**What is needed**
For the word "Relay", report how many lines of the records below contain it, and nothing more.

** Provided material follows **

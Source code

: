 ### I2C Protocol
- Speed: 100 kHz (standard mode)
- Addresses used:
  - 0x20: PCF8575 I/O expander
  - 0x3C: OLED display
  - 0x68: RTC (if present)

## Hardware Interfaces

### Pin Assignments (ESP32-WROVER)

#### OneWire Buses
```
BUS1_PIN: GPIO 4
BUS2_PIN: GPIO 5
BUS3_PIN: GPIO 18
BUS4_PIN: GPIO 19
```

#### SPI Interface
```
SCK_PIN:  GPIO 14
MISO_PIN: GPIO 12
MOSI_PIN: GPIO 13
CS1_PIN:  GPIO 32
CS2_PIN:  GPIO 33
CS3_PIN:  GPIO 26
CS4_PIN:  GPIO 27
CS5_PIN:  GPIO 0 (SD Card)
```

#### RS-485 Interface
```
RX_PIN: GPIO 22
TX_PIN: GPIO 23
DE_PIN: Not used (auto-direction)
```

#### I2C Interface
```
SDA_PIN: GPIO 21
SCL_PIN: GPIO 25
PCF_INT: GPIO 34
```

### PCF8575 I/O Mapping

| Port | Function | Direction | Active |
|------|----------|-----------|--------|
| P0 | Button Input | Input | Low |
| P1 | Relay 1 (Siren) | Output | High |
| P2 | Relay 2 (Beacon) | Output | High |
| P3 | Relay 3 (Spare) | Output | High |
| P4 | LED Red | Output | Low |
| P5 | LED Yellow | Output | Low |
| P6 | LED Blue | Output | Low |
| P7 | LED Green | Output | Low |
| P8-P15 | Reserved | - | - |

** End of Provided material **

**Answer section**
3